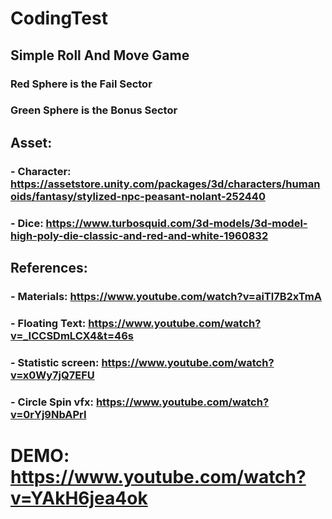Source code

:# CodingTest
## Simple Roll And Move Game
### Red Sphere is the Fail Sector
### Green Sphere is the Bonus Sector

## Asset: 
### - Character: https://assetstore.unity.com/packages/3d/characters/humanoids/fantasy/stylized-npc-peasant-nolant-252440
### - Dice: https://www.turbosquid.com/3d-models/3d-model-high-poly-die-classic-and-red-and-white-1960832

## References:
### - Materials: https://www.youtube.com/watch?v=aiTl7B2xTmA
### - Floating Text: https://www.youtube.com/watch?v=_ICCSDmLCX4&t=46s
### - Statistic screen: https://www.youtube.com/watch?v=x0Wy7jQ7EFU
### - Circle Spin vfx: https://www.youtube.com/watch?v=0rYj9NbAPrI

# DEMO: https://www.youtube.com/watch?v=YAkH6jea4ok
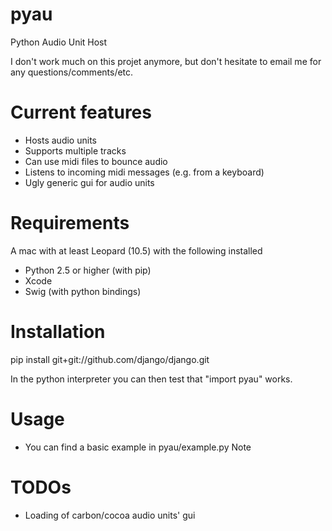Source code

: pyau
====

Python Audio Unit Host

I don't work much on this projet anymore, but don't hesitate to email me for any questions/comments/etc.



Current features
================

* Hosts audio units
* Supports multiple tracks
* Can use midi files to bounce audio
* Listens to incoming midi messages (e.g. from a keyboard)
* Ugly generic gui for audio units


Requirements
============
A mac with at least Leopard (10.5) with the following installed

* Python 2.5 or higher (with pip)
* Xcode
* Swig (with python bindings)


Installation
============
pip install git+git://github.com/django/django.git

In the python interpreter you can then test that "import pyau" works.


Usage
=====
* You can find a basic example in pyau/example.py
Note


TODOs
================
* Loading of carbon/cocoa audio units' gui


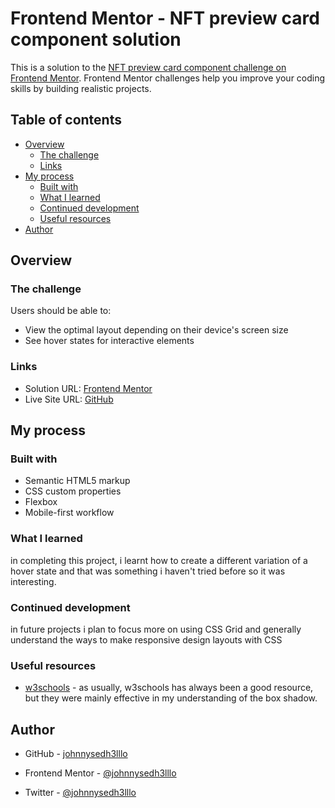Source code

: # Frontend Mentor - NFT preview card component solution

This is a solution to the [NFT preview card component challenge on Frontend Mentor](https://www.frontendmentor.io/challenges/nft-preview-card-component-SbdUL_w0U). Frontend Mentor challenges help you improve your coding skills by building realistic projects. 

## Table of contents

- [Overview](#overview)
  - [The challenge](#the-challenge)
  - [Links](#links)
- [My process](#my-process)
  - [Built with](#built-with)
  - [What I learned](#what-i-learned)
  - [Continued development](#continued-development)
  - [Useful resources](#useful-resources)
- [Author](#author)


## Overview

### The challenge

Users should be able to:

- View the optimal layout depending on their device's screen size
- See hover states for interactive elements

### Links

- Solution URL: [Frontend Mentor](https://www.frontendmentor.io/solutions/nft-preview-card-component-built-with-mobile-first-workflow-and-css-fl-AwjrGGc8ja)
- Live Site URL: [GitHub](https://johnnysedh3lllo.github.io/nft-preview-card-component-frontend-mentor/)

## My process

### Built with

- Semantic HTML5 markup
- CSS custom properties
- Flexbox
- Mobile-first workflow

### What I learned
in completing this project, i learnt how to create a different variation of a hover state and that was something i haven't tried before so it was interesting.


### Continued development
in future projects i plan to focus more on using CSS Grid and generally understand the ways to make responsive design layouts with CSS

### Useful resources
- [w3schools](https://www.w3schools.com) - as usually, w3schools has always been a good resource, but they were mainly effective in my understanding of the box shadow.

## Author
- GitHub - [johnnysedh3lllo](https://github.com/johnnysedh3lllo)

- Frontend Mentor - [@johnnysedh3lllo](https://www.frontendmentor.io/profile/johnnysedh3lllo)

- Twitter - [@johnnysedh3lllo](https://www.twitter.com/johnnysedh3lllo)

-- Problem details --
For this exercise, please retype exactly the lines in the listing from the line with "- [The challenge](#the-challenge)" through its last line, both ends included.

-- Expected answer --
  - [The challenge](#the-challenge)
  - [Links](#links)
- [My process](#my-process)
  - [Built with](#built-with)
  - [What I learned](#what-i-learned)
  - [Continued development](#continued-development)
  - [Useful resources](#useful-resources)
- [Author](#author)


## Overview

### The challenge

Users should be able to:

- View the optimal layout depending on their device's screen size
- See hover states for interactive elements

### Links

- Solution URL: [Frontend Mentor](https://www.frontendmentor.io/solutions/nft-preview-card-component-built-with-mobile-first-workflow-and-css-fl-AwjrGGc8ja)
- Live Site URL: [GitHub](https://johnnysedh3lllo.github.io/nft-preview-card-component-frontend-mentor/)

## My process

### Built with

- Semantic HTML5 markup
- CSS custom properties
- Flexbox
- Mobile-first workflow

### What I learned
in completing this project, i learnt how to create a different variation of a hover state and that was something i haven't tried before so it was interesting.


### Continued development
in future projects i plan to focus more on using CSS Grid and generally understand the ways to make responsive design layouts with CSS

### Useful resources
- [w3schools](https://www.w3schools.com) - as usually, w3schools has always been a good resource, but they were mainly effective in my understanding of the box shadow.

## Author
- GitHub - [johnnysedh3lllo](https://github.com/johnnysedh3lllo)

- Frontend Mentor - [@johnnysedh3lllo](https://www.frontendmentor.io/profile/johnnysedh3lllo)

- Twitter - [@johnnysedh3lllo](https://www.twitter.com/johnnysedh3lllo)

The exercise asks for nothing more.